◆ Brief: Retype the listing exactly; omit pictures.

┌──

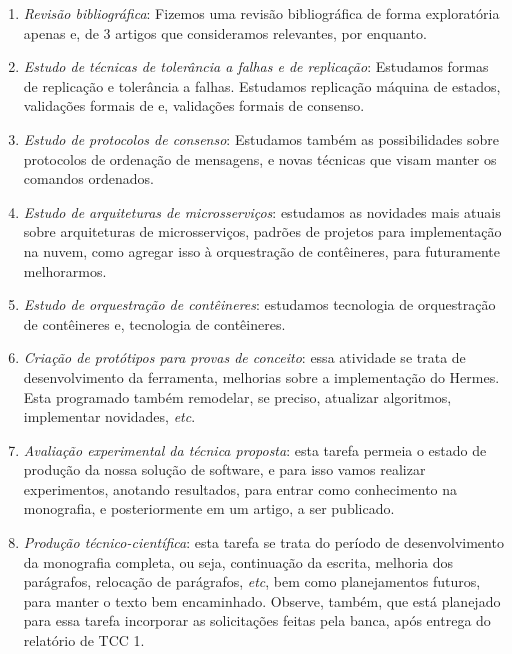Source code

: \begin{enumerate}
\item \textit{Revisão bibliográfica}: Fizemos uma revisão bibliográfica de forma exploratória apenas e, de 3 artigos que consideramos relevantes, por enquanto.


\item \textit{Estudo de técnicas de tolerância a falhas e de replicação}: Estudamos formas de replicação e tolerância a falhas. Estudamos replicação máquina de estados, validações formais de \textcite{hadzilacos-10.5555/866693} e, validações formais de consenso.

\item \textit{Estudo de protocolos de consenso}: Estudamos também as possibilidades sobre protocolos de ordenação de mensagens, e novas técnicas que visam manter os comandos ordenados.

\item \textit{Estudo de arquiteturas de microsserviços}: estudamos as novidades mais atuais sobre arquiteturas de microsserviços, padrões de projetos para implementação na nuvem, como agregar isso à orquestração de contêineres, para futuramente melhorarmos.

\item \textit{Estudo de orquestração de contêineres}: estudamos tecnologia de orquestração de contêineres e, tecnologia de contêineres.

\item \textit{Criação de protótipos para provas de conceito}: essa atividade se trata de desenvolvimento da ferramenta, melhorias sobre a implementação do Hermes. Esta programado também remodelar, se preciso, atualizar algoritmos, implementar novidades, \textit{etc}.

\item \textit{Avaliação experimental da técnica proposta}: esta tarefa permeia o estado de produção da nossa solução de software, e para isso vamos realizar experimentos, anotando resultados, para entrar como conhecimento na monografia, e posteriormente em um artigo, a ser publicado.

\item \textit{Produção técnico-científica}: esta tarefa se trata do período de desenvolvimento da monografia completa, ou seja, continuação da escrita, melhoria dos parágrafos, relocação de parágrafos, \textit{etc}, bem como planejamentos futuros, para manter o texto bem encaminhado. Observe, também, que está planejado para essa tarefa incorporar as solicitações feitas pela banca, após entrega do relatório de TCC 1.


\end{enumerate}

└──

◆ Response to this exercise:
Source code

: \begin{enumerate}
\item \textit{Revisão bibliográfica}: Fizemos uma revisão bibliográfica de forma exploratória apenas e, de 3 artigos que consideramos relevantes, por enquanto.


\item \textit{Estudo de técnicas de tolerância a falhas e de replicação}: Estudamos formas de replicação e tolerância a falhas. Estudamos replicação máquina de estados, validações formais de \textcite{hadzilacos-10.5555/866693} e, validações formais de consenso.

\item \textit{Estudo de protocolos de consenso}: Estudamos também as possibilidades sobre protocolos de ordenação de mensagens, e novas técnicas que visam manter os comandos ordenados.

\item \textit{Estudo de arquiteturas de microsserviços}: estudamos as novidades mais atuais sobre arquiteturas de microsserviços, padrões de projetos para implementação na nuvem, como agregar isso à orquestração de contêineres, para futuramente melhorarmos.

\item \textit{Estudo de orquestração de contêineres}: estudamos tecnologia de orquestração de contêineres e, tecnologia de contêineres.

\item \textit{Criação de protótipos para provas de conceito}: essa atividade se trata de desenvolvimento da ferramenta, melhorias sobre a implementação do Hermes. Esta programado também remodelar, se preciso, atualizar algoritmos, implementar novidades, \textit{etc}.

\item \textit{Avaliação experimental da técnica proposta}: esta tarefa permeia o estado de produção da nossa solução de software, e para isso vamos realizar experimentos, anotando resultados, para entrar como conhecimento na monografia, e posteriormente em um artigo, a ser publicado.

\item \textit{Produção técnico-científica}: esta tarefa se trata do período de desenvolvimento da monografia completa, ou seja, continuação da escrita, melhoria dos parágrafos, relocação de parágrafos, \textit{etc}, bem como planejamentos futuros, para manter o texto bem encaminhado. Observe, também, que está planejado para essa tarefa incorporar as solicitações feitas pela banca, após entrega do relatório de TCC 1.


\end{enumerate}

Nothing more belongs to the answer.